In his conclusion, the writer reveals himself to be a typical liberal.  He doesn't understand that he really is on to something, but his bias against what he sees as conservative gets in the way of him seeing it fully.  The bottom line is that both sides created this at the behest of the same masters.  The writer is a tool, but he's got something to say.  My hope is that people can take the nuggets of wisdom and throw out the partisan crap.  We need to wake up from this left/right paradigm Hegelian Dialectic.  There is a reason why both the "left" and the "right" are pushing the same kind of schooling.  

"Real" schooling would put a stop to this in a decade.


----------



## terryl965 (Dec 18, 2008)

Yea after seeing this I would recken he will be trying to crush all teachers union, so much for education.


----------



## crushing (Dec 18, 2008)

terryl965 said:


> Yea after seeing this I would recken he will be trying to crush all teachers union, so much for education.


 
The union is more about collective bargaining and gaining tenure (sometimes despite performance), and not necessarily about improving education.

Even if the union stands in the way of improving education, I highly doubt President Obama will be busting or crushing them.


----------



## Hand Sword (Dec 18, 2008)

Get used to it all.

Then..."I'll bring the troops home immediately" and "I'll end the war"

Now.. "We have to show some flexibility on that issue"

Then.. "I'll tax the rich, etc....."

Now... "That might have to be put off for at least another year"

I don't vote and don't really trust either side, but when you just retread with past regime people and philosophies instead of really being about change, I'm not surprised.  Expect more!


----------



## kidswarrior (Dec 18, 2008)

maunakumu said:


> In other words, the dumbing down of America continues.  Schools will be converted into corporate training grounds and students will be nothing more then human resources.  It's the 19th century Industrial Utopian dream come true.


From my tiny perch, we're already there, brother. Been there for almost a decade now...


----------



## Bob Hubbard (Dec 18, 2008)

Education in the US has been broken for 60 years.


----------



## Makalakumu (Dec 18, 2008)

There are a lot of other, better qualified, people out there.  People who better suit the needs of the country.  Write your senators and tell them not to confirm Duncan.


----------



## arnisador (Dec 18, 2008)

Education is still principally locally controlled.

The teachers' unions are a problem...they have to be reconsidered.


----------



## Makalakumu (Dec 18, 2008)

arnisador said:


> Education is still principally locally controlled.



If schools are predominantly under local control, then why do all schools look and act the same?  There are some exceptions, but mostly, schools have the kind of format and curriculum regardless of where you go.

One would expect to see more differentiation in terms of schooling under a system that really was controlled at the local level.
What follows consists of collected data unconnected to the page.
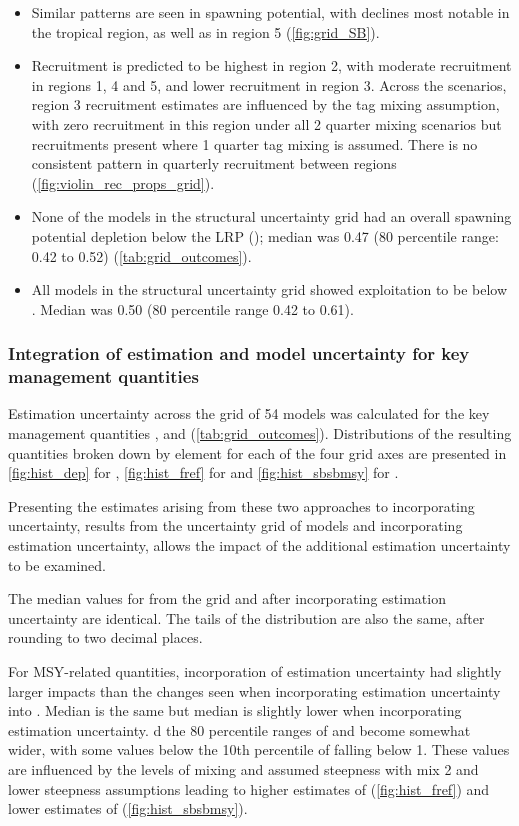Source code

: \begin{itemize}
  \item Similar patterns are seen in spawning potential, with declines most notable in the tropical region, as well as in region 5 (\autoref{fig:grid_SB}).
  \item Recruitment is predicted to be highest in region 2, with moderate recruitment in regions 1, 4 and 5, and lower recruitment in region 3. Across the scenarios, region 3 recruitment estimates are influenced by the tag mixing assumption, with zero recruitment in this region under all 2 quarter mixing scenarios but recruitments present where 1 quarter tag mixing is assumed. There is no consistent pattern in quarterly recruitment between regions (\autoref{fig:violin_rec_props_grid}).
  \item None of the models in the structural uncertainty grid had an overall spawning potential depletion below the LRP (\lrp); median \sbrsbfo was 0.47 (80 percentile range: 0.42 to 0.52) (\autoref{tab:grid_outcomes}).
  \item All models in the structural uncertainty grid showed exploitation to be below \fmsy. Median \fref was 0.50 (80 percentile range 0.42 to 0.61).
\end{itemize}

\subsubsection{Integration of estimation and model uncertainty for key management quantities}
\label{sec:estimation_uncertainty_analysis}

Estimation uncertainty across the grid of 54 models was calculated for the key management quantities \sbrsbfo, \fref and \sbrsbmsy (\autoref{tab:grid_outcomes}). Distributions of the resulting quantities broken down by element for each of the four grid axes are presented in \autoref{fig:hist_dep} for \sbrsbfo, \autoref{fig:hist_fref} for \fref and \autoref{fig:hist_sbsbmsy} for \sbrsbmsy.

Presenting the estimates arising from these two approaches to incorporating uncertainty, results from the uncertainty grid of models and incorporating estimation uncertainty, allows the impact of the additional estimation uncertainty to be examined.

The median values for \sbrsbfo from the grid and after incorporating estimation uncertainty are identical. The tails of the distribution are also the same, after rounding to two decimal places.

For MSY-related quantities, incorporation of estimation uncertainty had slightly larger impacts than the changes seen when incorporating estimation uncertainty into \sbrsbfo. Median \fref is the same but median \sbrsbmsy is slightly lower when incorporating estimation uncertainty. d the 80 percentile ranges of \fref and \sbrsbmsy become somewhat wider, with some values below the 10th percentile of \sbrsbmsy falling below 1. These values are influenced by the levels of mixing and assumed steepness with mix 2 and lower steepness assumptions leading to higher estimates of \fref (\autoref{fig:hist_fref}) and lower estimates of \sbrsbmsy (\autoref{fig:hist_sbsbmsy}).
In my experience, the only thing that is really under local control is the money.  Local people pay for schools, but they have very little say in how they are run.


----------



## crushing (Dec 18, 2008)

maunakumu said:


> If schools are predominantly under local control, then why do all schools look and act the same? There are some exceptions, but mostly, schools have the kind of format and curriculum regardless of where you go.
> 
> One would expect to see more differentiation in terms of schooling under a system that really was controlled at the local level.
> 
> In my experience, the only thing that is really under local control is the money. Local people pay for schools, but they have very little say in how they are run.


 
http://www.nea.org/newsreleases/2008/nr081216.html


----------



## Nolerama (Dec 18, 2008)

As frightening as this appointment may be, I still think there are two sides to every coin.
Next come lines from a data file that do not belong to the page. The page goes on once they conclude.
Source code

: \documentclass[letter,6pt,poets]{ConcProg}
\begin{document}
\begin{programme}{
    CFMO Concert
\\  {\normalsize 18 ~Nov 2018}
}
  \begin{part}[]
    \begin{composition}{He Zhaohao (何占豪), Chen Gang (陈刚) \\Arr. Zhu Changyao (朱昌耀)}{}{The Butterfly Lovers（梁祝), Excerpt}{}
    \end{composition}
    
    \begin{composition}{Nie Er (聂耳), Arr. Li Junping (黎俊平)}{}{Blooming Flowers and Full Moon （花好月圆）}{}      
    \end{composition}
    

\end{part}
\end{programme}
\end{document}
There's argument that corporately restructuring schools pose a threat to creativity and individualism. In some ways, I agree, but then again creativity and individualism are coveted on a corporate level as well.

And what about competition? The corporate world is cutthroat and heartless at times. Why not expose children to that sort of reality early on?
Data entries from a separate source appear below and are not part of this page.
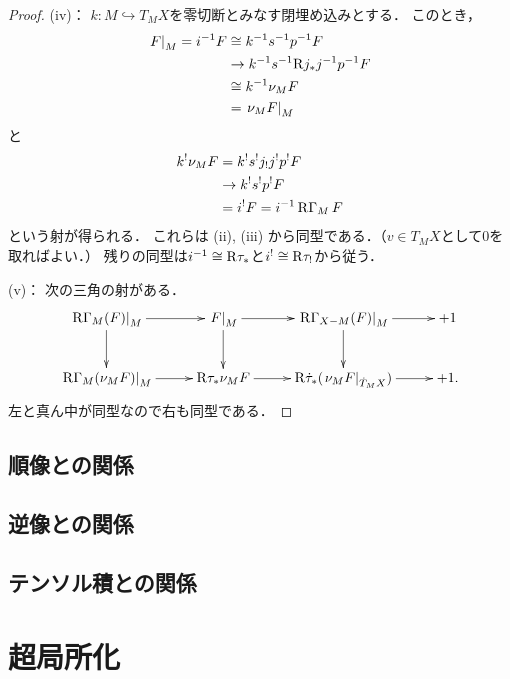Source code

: \begin{proof}
    (iv)：
    \(k\colon M\hookrightarrow T_{M}X\)を零切断とみなす閉埋め込みとする．
    このとき，\begin{align*}
        \mres[F]{M}
        =i^{-1}F
        &\cong k^{-1}s^{-1}p^{-1}F\\
        &\to k^{-1}s^{-1}\Rder{j}_{\ast}j^{-1}p^{-1}F\\
        &\cong k^{-1}\nu_{M}F\\
        &=\mres[\nu_{M}F]{M}
    \end{align*}
    と\begin{align*}
        k^{!}\nu_{M}F
        &= k^{!}s^{!}j_{!}j^{!}p^{!}F\\
        &\to k^{!}s^{!}p^{!}F\\
        &= i^{!}F=i^{-1}\RG_{M}F
    \end{align*}
    という射が得られる．
    これらは (ii), (iii) から同型である．（\(v\in T_{M}X\)として\(0\)を取ればよい．）
    残りの同型は\(i^{-1}\cong \Rder{\tau}_{\ast}\)と\(i^{!}\cong \Rder{\tau}_{!}\)から従う．

    (v)：
    次の三角の射がある．
    \[    
        \vcenter{\xymatrix@C=26pt@R=26pt{
        \mres[\RG_{M}(F)]{M}    
        \ar[d]
        \ar[r]
        &
        \mres[F]{M}    
        \ar[r]
        \ar[d]
        &
        \mres[\RG_{X-M}(F)]{M}    
        \ar[r]
        \ar[d]
        &
        +1
        \\
        \mres[\RG_{M}(\nu_{M}F)]{M}    
        \ar[r]
        &
        \Rder{\tau_{\ast}}\nu_{M}F    
        \ar[r]
        &
        \Rder{\dot{\tau}}_{\ast}(\mres[\nu_{M}F]{\dot{T}_{M}X})    
        \ar[r]
        &
        +1.
      }}
    \]
    左と真ん中が同型なので右も同型である．
\end{proof}

\subsection*{順像との関係}
\subsection*{逆像との関係}
\subsection*{テンソル積との関係}

\section{超局所化}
There are some families out there who look at education as a tool to elevate their children from their position, and not a sanctuary for individualism, creativity, and innovation. Nothing more.

IMHO, American public schools are horrible and an embarrassment to the rest of the world. If the status quo isn't working, why not radical change? I would rather see the effort for a restructuring occur, and immediately learn/fix the problems that are encountered than endless deliberation over the quality of schools, and have nothing done about it.

But who am I to talk? In the event that I ever procreate, I'm sending the kid to a private school.

Because that's the culture we live in now: public schools are a lacking backup to a lack of money.


----------



## arnisador (Dec 18, 2008)

maunakumu said:


> If schools are predominantly under local control, then why do all schools look and act the same?



Here in IN at least we have a fair number of magnet/charter schools that really are different, up to and including one that is two days a week in-school and three days a week online from home.


----------



## Bob Hubbard (Dec 18, 2008)

Maybe the Big O and his new Ed Czar can pass more great stuff like LBJ's "Elementary and Secondary Education Act" (1965), or great things like "Title 1" and "Head Start".  What's the score on those? $10 Trillion, and the US drops from #1 to #27? Maybe they can call it "No Child Left Behind".  Oh wait.  That one already was tried, and like a concrete glider, it didn't fly.

Maybe dropping all the BS, returning to what was working in 1950 would be a good starting point?


----------



## Kreth (Dec 18, 2008)

arnisador said:


> The teachers' unions are a problem...they have to be reconsidered.


Unions, IME, largely benefit the union officials, rather than the members.


----------



## Bob Hubbard (Dec 18, 2008)

Unions should be outlawed.  Subject for another thread though.


----------



## celtic_crippler (Dec 18, 2008)

It's an excellent strategy of maintaining control and power; keep them dumb and docile.


----------



## Makalakumu (Dec 18, 2008)

arnisador said:


> Here in IN at least we have a fair number of magnet/charter schools that really are different, up to and including one that is two days a week in-school and three days a week online from home.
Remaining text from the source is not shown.